Top of MATERIAL FOR THIS EXERCISE

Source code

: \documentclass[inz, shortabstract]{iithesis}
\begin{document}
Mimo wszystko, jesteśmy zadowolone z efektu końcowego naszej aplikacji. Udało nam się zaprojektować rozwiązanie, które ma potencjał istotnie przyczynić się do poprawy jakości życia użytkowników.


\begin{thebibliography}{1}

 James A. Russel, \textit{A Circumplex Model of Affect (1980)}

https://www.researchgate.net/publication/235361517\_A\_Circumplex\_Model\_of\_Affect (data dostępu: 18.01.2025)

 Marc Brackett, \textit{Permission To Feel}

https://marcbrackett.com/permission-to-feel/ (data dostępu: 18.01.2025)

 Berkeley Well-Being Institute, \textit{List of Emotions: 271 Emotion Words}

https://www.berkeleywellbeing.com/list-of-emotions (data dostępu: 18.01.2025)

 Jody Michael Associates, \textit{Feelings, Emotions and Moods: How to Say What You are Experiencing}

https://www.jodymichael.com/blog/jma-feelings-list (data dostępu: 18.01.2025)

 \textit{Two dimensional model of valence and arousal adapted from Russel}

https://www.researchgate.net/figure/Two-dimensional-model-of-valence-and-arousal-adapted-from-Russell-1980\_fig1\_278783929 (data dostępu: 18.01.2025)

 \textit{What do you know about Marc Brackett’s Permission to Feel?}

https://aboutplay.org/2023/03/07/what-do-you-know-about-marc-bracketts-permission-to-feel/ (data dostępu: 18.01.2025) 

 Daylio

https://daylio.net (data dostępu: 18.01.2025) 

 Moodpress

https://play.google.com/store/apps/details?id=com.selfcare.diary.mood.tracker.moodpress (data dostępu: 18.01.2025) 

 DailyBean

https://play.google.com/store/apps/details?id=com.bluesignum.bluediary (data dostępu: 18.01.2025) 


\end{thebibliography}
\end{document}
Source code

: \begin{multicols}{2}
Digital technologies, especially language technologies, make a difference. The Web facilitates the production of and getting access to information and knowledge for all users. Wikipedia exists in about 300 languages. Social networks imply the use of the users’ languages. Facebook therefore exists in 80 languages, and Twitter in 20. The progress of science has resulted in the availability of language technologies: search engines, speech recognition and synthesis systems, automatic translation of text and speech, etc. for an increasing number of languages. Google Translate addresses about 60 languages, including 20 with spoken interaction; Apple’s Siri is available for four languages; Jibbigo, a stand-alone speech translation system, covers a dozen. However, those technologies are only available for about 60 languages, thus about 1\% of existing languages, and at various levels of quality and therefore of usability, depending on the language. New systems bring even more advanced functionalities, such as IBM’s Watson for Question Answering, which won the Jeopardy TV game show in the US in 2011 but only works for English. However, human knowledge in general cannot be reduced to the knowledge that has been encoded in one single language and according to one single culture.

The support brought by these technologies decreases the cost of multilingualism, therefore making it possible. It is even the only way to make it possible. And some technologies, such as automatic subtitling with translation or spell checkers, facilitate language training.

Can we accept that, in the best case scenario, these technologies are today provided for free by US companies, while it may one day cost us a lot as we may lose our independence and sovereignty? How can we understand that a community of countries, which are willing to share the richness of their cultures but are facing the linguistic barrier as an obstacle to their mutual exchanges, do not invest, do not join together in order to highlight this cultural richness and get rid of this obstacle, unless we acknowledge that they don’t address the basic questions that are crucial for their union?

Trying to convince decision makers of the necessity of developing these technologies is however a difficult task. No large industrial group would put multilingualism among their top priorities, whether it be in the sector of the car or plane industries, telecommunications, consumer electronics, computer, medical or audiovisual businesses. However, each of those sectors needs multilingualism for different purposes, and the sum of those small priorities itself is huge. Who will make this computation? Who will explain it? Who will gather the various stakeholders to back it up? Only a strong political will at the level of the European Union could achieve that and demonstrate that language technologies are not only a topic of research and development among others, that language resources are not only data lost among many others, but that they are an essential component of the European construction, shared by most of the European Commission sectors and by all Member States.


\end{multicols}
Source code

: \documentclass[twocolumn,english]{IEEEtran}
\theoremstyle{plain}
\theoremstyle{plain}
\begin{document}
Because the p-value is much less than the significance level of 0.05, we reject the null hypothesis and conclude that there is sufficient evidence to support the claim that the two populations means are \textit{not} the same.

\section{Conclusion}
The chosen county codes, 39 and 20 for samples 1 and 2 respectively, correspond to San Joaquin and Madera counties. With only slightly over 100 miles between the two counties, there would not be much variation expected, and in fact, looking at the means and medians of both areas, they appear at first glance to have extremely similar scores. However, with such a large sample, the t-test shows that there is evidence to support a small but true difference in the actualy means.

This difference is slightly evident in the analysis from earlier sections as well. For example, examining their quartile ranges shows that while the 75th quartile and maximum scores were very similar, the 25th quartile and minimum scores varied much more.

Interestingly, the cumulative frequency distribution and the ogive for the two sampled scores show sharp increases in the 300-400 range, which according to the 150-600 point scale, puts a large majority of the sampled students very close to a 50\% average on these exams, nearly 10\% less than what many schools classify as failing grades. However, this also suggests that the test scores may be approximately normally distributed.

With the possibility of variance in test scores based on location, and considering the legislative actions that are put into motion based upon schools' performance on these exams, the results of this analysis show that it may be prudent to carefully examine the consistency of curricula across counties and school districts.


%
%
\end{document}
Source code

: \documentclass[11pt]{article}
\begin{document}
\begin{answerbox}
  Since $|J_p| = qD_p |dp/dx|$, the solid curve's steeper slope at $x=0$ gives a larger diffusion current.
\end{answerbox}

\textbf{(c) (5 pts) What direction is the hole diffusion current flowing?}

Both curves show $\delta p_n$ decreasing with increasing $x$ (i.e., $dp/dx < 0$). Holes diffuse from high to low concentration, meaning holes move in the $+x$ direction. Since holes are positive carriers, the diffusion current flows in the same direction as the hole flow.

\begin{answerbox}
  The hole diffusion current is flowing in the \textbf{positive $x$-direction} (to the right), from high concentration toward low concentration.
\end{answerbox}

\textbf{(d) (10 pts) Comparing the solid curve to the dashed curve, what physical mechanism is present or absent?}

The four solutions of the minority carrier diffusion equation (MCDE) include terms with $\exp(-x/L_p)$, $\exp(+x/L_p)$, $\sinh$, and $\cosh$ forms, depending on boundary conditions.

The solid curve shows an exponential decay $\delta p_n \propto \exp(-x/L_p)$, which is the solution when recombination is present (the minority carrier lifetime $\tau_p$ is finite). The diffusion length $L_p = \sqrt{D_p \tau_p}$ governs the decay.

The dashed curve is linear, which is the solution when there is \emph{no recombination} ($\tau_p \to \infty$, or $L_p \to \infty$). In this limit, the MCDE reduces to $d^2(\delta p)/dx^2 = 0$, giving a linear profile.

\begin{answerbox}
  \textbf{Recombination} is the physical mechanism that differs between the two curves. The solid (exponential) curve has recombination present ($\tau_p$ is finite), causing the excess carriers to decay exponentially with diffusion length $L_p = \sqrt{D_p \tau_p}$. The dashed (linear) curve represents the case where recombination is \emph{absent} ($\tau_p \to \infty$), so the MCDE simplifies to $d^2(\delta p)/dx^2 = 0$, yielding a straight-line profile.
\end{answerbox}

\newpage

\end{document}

Bottom of MATERIAL FOR THIS EXERCISE

» **INSTRUCTIONS FOR THE TASK**
From the records above, extract every line exactly as it stands.

» **WRITTEN REPLY**
Source code

: \documentclass[inz, shortabstract]{iithesis}
\begin{document}
Mimo wszystko, jesteśmy zadowolone z efektu końcowego naszej aplikacji. Udało nam się zaprojektować rozwiązanie, które ma potencjał istotnie przyczynić się do poprawy jakości życia użytkowników.


\begin{thebibliography}{1}

 James A. Russel, \textit{A Circumplex Model of Affect (1980)}

https://www.researchgate.net/publication/235361517\_A\_Circumplex\_Model\_of\_Affect (data dostępu: 18.01.2025)

 Marc Brackett, \textit{Permission To Feel}

https://marcbrackett.com/permission-to-feel/ (data dostępu: 18.01.2025)

 Berkeley Well-Being Institute, \textit{List of Emotions: 271 Emotion Words}

https://www.berkeleywellbeing.com/list-of-emotions (data dostępu: 18.01.2025)

 Jody Michael Associates, \textit{Feelings, Emotions and Moods: How to Say What You are Experiencing}

https://www.jodymichael.com/blog/jma-feelings-list (data dostępu: 18.01.2025)

 \textit{Two dimensional model of valence and arousal adapted from Russel}

https://www.researchgate.net/figure/Two-dimensional-model-of-valence-and-arousal-adapted-from-Russell-1980\_fig1\_278783929 (data dostępu: 18.01.2025)

 \textit{What do you know about Marc Brackett’s Permission to Feel?}

https://aboutplay.org/2023/03/07/what-do-you-know-about-marc-bracketts-permission-to-feel/ (data dostępu: 18.01.2025) 

 Daylio

https://daylio.net (data dostępu: 18.01.2025) 

 Moodpress

https://play.google.com/store/apps/details?id=com.selfcare.diary.mood.tracker.moodpress (data dostępu: 18.01.2025) 

 DailyBean

https://play.google.com/store/apps/details?id=com.bluesignum.bluediary (data dostępu: 18.01.2025) 


\end{thebibliography}
\end{document}
Source code

: \begin{multicols}{2}
Digital technologies, especially language technologies, make a difference. The Web facilitates the production of and getting access to information and knowledge for all users. Wikipedia exists in about 300 languages. Social networks imply the use of the users’ languages. Facebook therefore exists in 80 languages, and Twitter in 20. The progress of science has resulted in the availability of language technologies: search engines, speech recognition and synthesis systems, automatic translation of text and speech, etc. for an increasing number of languages. Google Translate addresses about 60 languages, including 20 with spoken interaction; Apple’s Siri is available for four languages; Jibbigo, a stand-alone speech translation system, covers a dozen. However, those technologies are only available for about 60 languages, thus about 1\% of existing languages, and at various levels of quality and therefore of usability, depending on the language. New systems bring even more advanced functionalities, such as IBM’s Watson for Question Answering, which won the Jeopardy TV game show in the US in 2011 but only works for English. However, human knowledge in general cannot be reduced to the knowledge that has been encoded in one single language and according to one single culture.

The support brought by these technologies decreases the cost of multilingualism, therefore making it possible. It is even the only way to make it possible. And some technologies, such as automatic subtitling with translation or spell checkers, facilitate language training.

Can we accept that, in the best case scenario, these technologies are today provided for free by US companies, while it may one day cost us a lot as we may lose our independence and sovereignty? How can we understand that a community of countries, which are willing to share the richness of their cultures but are facing the linguistic barrier as an obstacle to their mutual exchanges, do not invest, do not join together in order to highlight this cultural richness and get rid of this obstacle, unless we acknowledge that they don’t address the basic questions that are crucial for their union?

Trying to convince decision makers of the necessity of developing these technologies is however a difficult task. No large industrial group would put multilingualism among their top priorities, whether it be in the sector of the car or plane industries, telecommunications, consumer electronics, computer, medical or audiovisual businesses. However, each of those sectors needs multilingualism for different purposes, and the sum of those small priorities itself is huge. Who will make this computation? Who will explain it? Who will gather the various stakeholders to back it up? Only a strong political will at the level of the European Union could achieve that and demonstrate that language technologies are not only a topic of research and development among others, that language resources are not only data lost among many others, but that they are an essential component of the European construction, shared by most of the European Commission sectors and by all Member States.


\end{multicols}
Source code

: \documentclass[twocolumn,english]{IEEEtran}
\theoremstyle{plain}
\theoremstyle{plain}
\begin{document}
Because the p-value is much less than the significance level of 0.05, we reject the null hypothesis and conclude that there is sufficient evidence to support the claim that the two populations means are \textit{not} the same.

\section{Conclusion}
The chosen county codes, 39 and 20 for samples 1 and 2 respectively, correspond to San Joaquin and Madera counties. With only slightly over 100 miles between the two counties, there would not be much variation expected, and in fact, looking at the means and medians of both areas, they appear at first glance to have extremely similar scores. However, with such a large sample, the t-test shows that there is evidence to support a small but true difference in the actualy means.

This difference is slightly evident in the analysis from earlier sections as well. For example, examining their quartile ranges shows that while the 75th quartile and maximum scores were very similar, the 25th quartile and minimum scores varied much more.

Interestingly, the cumulative frequency distribution and the ogive for the two sampled scores show sharp increases in the 300-400 range, which according to the 150-600 point scale, puts a large majority of the sampled students very close to a 50\% average on these exams, nearly 10\% less than what many schools classify as failing grades. However, this also suggests that the test scores may be approximately normally distributed.

With the possibility of variance in test scores based on location, and considering the legislative actions that are put into motion based upon schools' performance on these exams, the results of this analysis show that it may be prudent to carefully examine the consistency of curricula across counties and school districts.


%
%
\end{document}
Source code

: \documentclass[11pt]{article}
\begin{document}
\begin{answerbox}
  Since $|J_p| = qD_p |dp/dx|$, the solid curve's steeper slope at $x=0$ gives a larger diffusion current.
\end{answerbox}

\textbf{(c) (5 pts) What direction is the hole diffusion current flowing?}

Both curves show $\delta p_n$ decreasing with increasing $x$ (i.e., $dp/dx < 0$). Holes diffuse from high to low concentration, meaning holes move in the $+x$ direction. Since holes are positive carriers, the diffusion current flows in the same direction as the hole flow.

\begin{answerbox}
  The hole diffusion current is flowing in the \textbf{positive $x$-direction} (to the right), from high concentration toward low concentration.
\end{answerbox}

\textbf{(d) (10 pts) Comparing the solid curve to the dashed curve, what physical mechanism is present or absent?}

The four solutions of the minority carrier diffusion equation (MCDE) include terms with $\exp(-x/L_p)$, $\exp(+x/L_p)$, $\sinh$, and $\cosh$ forms, depending on boundary conditions.

The solid curve shows an exponential decay $\delta p_n \propto \exp(-x/L_p)$, which is the solution when recombination is present (the minority carrier lifetime $\tau_p$ is finite). The diffusion length $L_p = \sqrt{D_p \tau_p}$ governs the decay.

The dashed curve is linear, which is the solution when there is \emph{no recombination} ($\tau_p \to \infty$, or $L_p \to \infty$). In this limit, the MCDE reduces to $d^2(\delta p)/dx^2 = 0$, giving a linear profile.

\begin{answerbox}
  \textbf{Recombination} is the physical mechanism that differs between the two curves. The solid (exponential) curve has recombination present ($\tau_p$ is finite), causing the excess carriers to decay exponentially with diffusion length $L_p = \sqrt{D_p \tau_p}$. The dashed (linear) curve represents the case where recombination is \emph{absent} ($\tau_p \to \infty$), so the MCDE simplifies to $d^2(\delta p)/dx^2 = 0$, yielding a straight-line profile.
\end{answerbox}

\newpage

\end{document}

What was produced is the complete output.